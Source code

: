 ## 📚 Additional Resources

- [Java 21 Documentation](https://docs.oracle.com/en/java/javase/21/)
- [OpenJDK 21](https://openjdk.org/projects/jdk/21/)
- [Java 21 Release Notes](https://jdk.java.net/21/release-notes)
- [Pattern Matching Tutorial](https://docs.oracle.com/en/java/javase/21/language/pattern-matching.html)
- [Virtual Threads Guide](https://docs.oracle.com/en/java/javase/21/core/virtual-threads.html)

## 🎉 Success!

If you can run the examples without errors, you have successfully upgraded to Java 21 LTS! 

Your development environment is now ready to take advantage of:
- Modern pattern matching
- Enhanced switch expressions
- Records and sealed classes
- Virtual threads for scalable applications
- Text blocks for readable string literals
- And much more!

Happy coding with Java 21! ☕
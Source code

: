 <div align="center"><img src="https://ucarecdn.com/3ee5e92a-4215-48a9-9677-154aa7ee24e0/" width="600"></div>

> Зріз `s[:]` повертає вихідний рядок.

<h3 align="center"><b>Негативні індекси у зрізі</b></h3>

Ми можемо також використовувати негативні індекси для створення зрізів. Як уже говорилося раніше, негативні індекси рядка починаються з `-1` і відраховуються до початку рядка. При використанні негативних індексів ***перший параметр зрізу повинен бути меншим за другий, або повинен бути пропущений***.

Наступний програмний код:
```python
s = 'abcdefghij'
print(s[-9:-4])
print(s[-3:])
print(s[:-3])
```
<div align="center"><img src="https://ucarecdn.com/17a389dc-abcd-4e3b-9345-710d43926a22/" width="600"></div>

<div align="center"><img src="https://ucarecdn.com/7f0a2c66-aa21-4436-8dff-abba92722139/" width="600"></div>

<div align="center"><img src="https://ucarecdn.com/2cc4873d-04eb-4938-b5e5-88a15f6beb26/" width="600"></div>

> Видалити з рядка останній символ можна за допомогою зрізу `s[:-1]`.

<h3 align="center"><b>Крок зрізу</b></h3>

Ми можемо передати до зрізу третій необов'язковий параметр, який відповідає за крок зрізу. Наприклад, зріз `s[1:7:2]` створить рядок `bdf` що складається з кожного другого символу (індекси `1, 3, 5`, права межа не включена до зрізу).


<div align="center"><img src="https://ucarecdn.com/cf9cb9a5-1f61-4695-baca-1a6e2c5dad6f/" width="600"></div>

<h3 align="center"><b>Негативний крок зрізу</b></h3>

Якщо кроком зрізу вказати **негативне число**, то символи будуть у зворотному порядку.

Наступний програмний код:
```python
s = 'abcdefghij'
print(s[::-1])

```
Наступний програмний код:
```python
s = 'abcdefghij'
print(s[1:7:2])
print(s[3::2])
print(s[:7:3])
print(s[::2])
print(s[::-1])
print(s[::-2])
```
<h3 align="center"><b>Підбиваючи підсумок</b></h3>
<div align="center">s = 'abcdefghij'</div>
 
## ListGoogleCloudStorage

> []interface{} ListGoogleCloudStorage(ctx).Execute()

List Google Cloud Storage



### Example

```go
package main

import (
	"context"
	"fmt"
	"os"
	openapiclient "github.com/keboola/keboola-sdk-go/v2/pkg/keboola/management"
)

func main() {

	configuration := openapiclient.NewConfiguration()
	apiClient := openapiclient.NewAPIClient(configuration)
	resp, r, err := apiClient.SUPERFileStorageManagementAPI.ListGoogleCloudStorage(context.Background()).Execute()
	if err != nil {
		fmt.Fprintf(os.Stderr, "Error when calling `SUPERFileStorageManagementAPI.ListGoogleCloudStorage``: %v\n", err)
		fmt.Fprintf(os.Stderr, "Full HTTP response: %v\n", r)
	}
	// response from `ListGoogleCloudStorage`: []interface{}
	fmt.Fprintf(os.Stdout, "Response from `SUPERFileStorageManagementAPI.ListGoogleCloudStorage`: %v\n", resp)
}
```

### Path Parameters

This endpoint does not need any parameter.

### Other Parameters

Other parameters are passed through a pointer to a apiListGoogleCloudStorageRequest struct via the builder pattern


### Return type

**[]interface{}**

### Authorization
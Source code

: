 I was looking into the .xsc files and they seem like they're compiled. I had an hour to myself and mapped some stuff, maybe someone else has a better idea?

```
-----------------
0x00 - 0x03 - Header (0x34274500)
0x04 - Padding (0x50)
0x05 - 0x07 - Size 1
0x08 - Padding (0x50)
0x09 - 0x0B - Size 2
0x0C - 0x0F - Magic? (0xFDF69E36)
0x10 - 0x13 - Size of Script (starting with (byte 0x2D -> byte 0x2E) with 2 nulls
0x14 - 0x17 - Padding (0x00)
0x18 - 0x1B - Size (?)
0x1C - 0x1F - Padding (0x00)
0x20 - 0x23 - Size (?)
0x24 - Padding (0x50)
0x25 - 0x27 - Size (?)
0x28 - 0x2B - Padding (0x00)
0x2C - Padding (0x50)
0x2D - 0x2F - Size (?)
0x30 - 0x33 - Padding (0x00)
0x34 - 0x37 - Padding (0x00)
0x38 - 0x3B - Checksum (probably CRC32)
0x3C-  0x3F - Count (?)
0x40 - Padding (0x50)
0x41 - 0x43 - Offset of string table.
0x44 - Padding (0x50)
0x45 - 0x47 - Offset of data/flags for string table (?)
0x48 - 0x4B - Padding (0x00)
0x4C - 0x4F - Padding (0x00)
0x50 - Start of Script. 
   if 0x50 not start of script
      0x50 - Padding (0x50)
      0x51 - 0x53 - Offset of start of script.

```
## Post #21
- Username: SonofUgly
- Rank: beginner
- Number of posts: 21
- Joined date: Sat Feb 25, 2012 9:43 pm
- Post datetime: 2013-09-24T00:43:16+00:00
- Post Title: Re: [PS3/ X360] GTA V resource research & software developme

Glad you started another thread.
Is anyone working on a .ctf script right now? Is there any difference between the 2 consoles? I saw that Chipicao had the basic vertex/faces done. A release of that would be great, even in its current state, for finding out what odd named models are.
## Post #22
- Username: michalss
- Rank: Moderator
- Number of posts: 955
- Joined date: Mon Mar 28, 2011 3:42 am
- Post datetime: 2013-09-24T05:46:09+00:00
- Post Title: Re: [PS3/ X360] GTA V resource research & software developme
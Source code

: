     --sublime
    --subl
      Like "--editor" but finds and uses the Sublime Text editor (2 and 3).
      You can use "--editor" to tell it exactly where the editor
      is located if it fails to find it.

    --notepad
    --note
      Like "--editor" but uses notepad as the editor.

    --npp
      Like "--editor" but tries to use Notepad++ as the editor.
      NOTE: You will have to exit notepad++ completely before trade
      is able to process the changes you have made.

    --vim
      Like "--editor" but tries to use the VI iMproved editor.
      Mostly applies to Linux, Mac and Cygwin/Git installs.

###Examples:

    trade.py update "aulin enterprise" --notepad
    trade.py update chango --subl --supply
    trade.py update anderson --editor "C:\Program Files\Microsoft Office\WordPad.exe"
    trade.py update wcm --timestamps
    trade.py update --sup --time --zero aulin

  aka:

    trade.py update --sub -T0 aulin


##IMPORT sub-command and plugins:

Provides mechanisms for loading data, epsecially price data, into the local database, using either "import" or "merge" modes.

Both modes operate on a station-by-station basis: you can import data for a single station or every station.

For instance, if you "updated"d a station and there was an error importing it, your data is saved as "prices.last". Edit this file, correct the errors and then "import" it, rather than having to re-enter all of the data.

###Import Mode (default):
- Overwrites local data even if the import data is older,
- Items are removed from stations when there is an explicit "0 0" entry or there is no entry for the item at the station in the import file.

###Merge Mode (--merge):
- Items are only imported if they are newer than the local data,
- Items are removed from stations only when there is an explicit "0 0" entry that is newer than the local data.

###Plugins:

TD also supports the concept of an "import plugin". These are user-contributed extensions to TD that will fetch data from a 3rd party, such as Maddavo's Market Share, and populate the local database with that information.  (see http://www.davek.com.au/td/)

## TASK TO COMPLETE
Please transcribe the entire listing exactly as given.

## SOLUTION FOR THIS EXERCISE
Source code

: ## 📚 Additional Resources

- [Java 21 Documentation](https://docs.oracle.com/en/java/javase/21/)
- [OpenJDK 21](https://openjdk.org/projects/jdk/21/)
- [Java 21 Release Notes](https://jdk.java.net/21/release-notes)
- [Pattern Matching Tutorial](https://docs.oracle.com/en/java/javase/21/language/pattern-matching.html)
- [Virtual Threads Guide](https://docs.oracle.com/en/java/javase/21/core/virtual-threads.html)

## 🎉 Success!

If you can run the examples without errors, you have successfully upgraded to Java 21 LTS! 

Your development environment is now ready to take advantage of:
- Modern pattern matching
- Enhanced switch expressions
- Records and sealed classes
- Virtual threads for scalable applications
- Text blocks for readable string literals
- And much more!

Happy coding with Java 21! ☕
Source code

: <div align="center"><img src="https://ucarecdn.com/3ee5e92a-4215-48a9-9677-154aa7ee24e0/" width="600"></div>

> Зріз `s[:]` повертає вихідний рядок.

<h3 align="center"><b>Негативні індекси у зрізі</b></h3>

Ми можемо також використовувати негативні індекси для створення зрізів. Як уже говорилося раніше, негативні індекси рядка починаються з `-1` і відраховуються до початку рядка. При використанні негативних індексів ***перший параметр зрізу повинен бути меншим за другий, або повинен бути пропущений***.

Наступний програмний код:
```python
s = 'abcdefghij'
print(s[-9:-4])
print(s[-3:])
print(s[:-3])
```
<div align="center"><img src="https://ucarecdn.com/17a389dc-abcd-4e3b-9345-710d43926a22/" width="600"></div>

<div align="center"><img src="https://ucarecdn.com/7f0a2c66-aa21-4436-8dff-abba92722139/" width="600"></div>

<div align="center"><img src="https://ucarecdn.com/2cc4873d-04eb-4938-b5e5-88a15f6beb26/" width="600"></div>

> Видалити з рядка останній символ можна за допомогою зрізу `s[:-1]`.

<h3 align="center"><b>Крок зрізу</b></h3>

Ми можемо передати до зрізу третій необов'язковий параметр, який відповідає за крок зрізу. Наприклад, зріз `s[1:7:2]` створить рядок `bdf` що складається з кожного другого символу (індекси `1, 3, 5`, права межа не включена до зрізу).


<div align="center"><img src="https://ucarecdn.com/cf9cb9a5-1f61-4695-baca-1a6e2c5dad6f/" width="600"></div>

<h3 align="center"><b>Негативний крок зрізу</b></h3>

Якщо кроком зрізу вказати **негативне число**, то символи будуть у зворотному порядку.

Наступний програмний код:
```python
s = 'abcdefghij'
print(s[::-1])

```
Наступний програмний код:
```python
s = 'abcdefghij'
print(s[1:7:2])
print(s[3::2])
print(s[:7:3])
print(s[::2])
print(s[::-1])
print(s[::-2])
```
<h3 align="center"><b>Підбиваючи підсумок</b></h3>
<div align="center">s = 'abcdefghij'</div>
 
## ListGoogleCloudStorage

> []interface{} ListGoogleCloudStorage(ctx).Execute()

List Google Cloud Storage



### Example

```go
package main

import (
	"context"
	"fmt"
	"os"
	openapiclient "github.com/keboola/keboola-sdk-go/v2/pkg/keboola/management"
)

func main() {

	configuration := openapiclient.NewConfiguration()
	apiClient := openapiclient.NewAPIClient(configuration)
	resp, r, err := apiClient.SUPERFileStorageManagementAPI.ListGoogleCloudStorage(context.Background()).Execute()
	if err != nil {
		fmt.Fprintf(os.Stderr, "Error when calling `SUPERFileStorageManagementAPI.ListGoogleCloudStorage``: %v\n", err)
		fmt.Fprintf(os.Stderr, "Full HTTP response: %v\n", r)
	}
	// response from `ListGoogleCloudStorage`: []interface{}
	fmt.Fprintf(os.Stdout, "Response from `SUPERFileStorageManagementAPI.ListGoogleCloudStorage`: %v\n", resp)
}
```

### Path Parameters

This endpoint does not need any parameter.

### Other Parameters

Other parameters are passed through a pointer to a apiListGoogleCloudStorageRequest struct via the builder pattern


### Return type

**[]interface{}**

### Authorization
Source code

: I was looking into the .xsc files and they seem like they're compiled. I had an hour to myself and mapped some stuff, maybe someone else has a better idea?

```
-----------------
0x00 - 0x03 - Header (0x34274500)
0x04 - Padding (0x50)
0x05 - 0x07 - Size 1
0x08 - Padding (0x50)
0x09 - 0x0B - Size 2
0x0C - 0x0F - Magic? (0xFDF69E36)
0x10 - 0x13 - Size of Script (starting with (byte 0x2D -> byte 0x2E) with 2 nulls
0x14 - 0x17 - Padding (0x00)
0x18 - 0x1B - Size (?)
0x1C - 0x1F - Padding (0x00)
0x20 - 0x23 - Size (?)
0x24 - Padding (0x50)
0x25 - 0x27 - Size (?)
0x28 - 0x2B - Padding (0x00)
0x2C - Padding (0x50)
0x2D - 0x2F - Size (?)
0x30 - 0x33 - Padding (0x00)
0x34 - 0x37 - Padding (0x00)
0x38 - 0x3B - Checksum (probably CRC32)
0x3C-  0x3F - Count (?)
0x40 - Padding (0x50)
0x41 - 0x43 - Offset of string table.
0x44 - Padding (0x50)
0x45 - 0x47 - Offset of data/flags for string table (?)
0x48 - 0x4B - Padding (0x00)
0x4C - 0x4F - Padding (0x00)
0x50 - Start of Script. 
   if 0x50 not start of script
      0x50 - Padding (0x50)
      0x51 - 0x53 - Offset of start of script.

```
## Post #21
- Username: SonofUgly
- Rank: beginner
- Number of posts: 21
- Joined date: Sat Feb 25, 2012 9:43 pm
- Post datetime: 2013-09-24T00:43:16+00:00
- Post Title: Re: [PS3/ X360] GTA V resource research & software developme

Glad you started another thread.
Is anyone working on a .ctf script right now? Is there any difference between the 2 consoles? I saw that Chipicao had the basic vertex/faces done. A release of that would be great, even in its current state, for finding out what odd named models are.
## Post #22
- Username: michalss
- Rank: Moderator
- Number of posts: 955
- Joined date: Mon Mar 28, 2011 3:42 am
- Post datetime: 2013-09-24T05:46:09+00:00
- Post Title: Re: [PS3/ X360] GTA V resource research & software developme
Source code

:     --sublime
    --subl
      Like "--editor" but finds and uses the Sublime Text editor (2 and 3).
      You can use "--editor" to tell it exactly where the editor
      is located if it fails to find it.

    --notepad
    --note
      Like "--editor" but uses notepad as the editor.

    --npp
      Like "--editor" but tries to use Notepad++ as the editor.
      NOTE: You will have to exit notepad++ completely before trade
      is able to process the changes you have made.

    --vim
      Like "--editor" but tries to use the VI iMproved editor.
      Mostly applies to Linux, Mac and Cygwin/Git installs.

###Examples:

    trade.py update "aulin enterprise" --notepad
    trade.py update chango --subl --supply
    trade.py update anderson --editor "C:\Program Files\Microsoft Office\WordPad.exe"
    trade.py update wcm --timestamps
    trade.py update --sup --time --zero aulin

  aka:

    trade.py update --sub -T0 aulin


##IMPORT sub-command and plugins:

Provides mechanisms for loading data, epsecially price data, into the local database, using either "import" or "merge" modes.

Both modes operate on a station-by-station basis: you can import data for a single station or every station.

For instance, if you "updated"d a station and there was an error importing it, your data is saved as "prices.last". Edit this file, correct the errors and then "import" it, rather than having to re-enter all of the data.

###Import Mode (default):
- Overwrites local data even if the import data is older,
- Items are removed from stations when there is an explicit "0 0" entry or there is no entry for the item at the station in the import file.

###Merge Mode (--merge):
- Items are only imported if they are newer than the local data,
- Items are removed from stations only when there is an explicit "0 0" entry that is newer than the local data.

###Plugins:

TD also supports the concept of an "import plugin". These are user-contributed extensions to TD that will fetch data from a 3rd party, such as Maddavo's Market Share, and populate the local database with that information.  (see http://www.davek.com.au/td/)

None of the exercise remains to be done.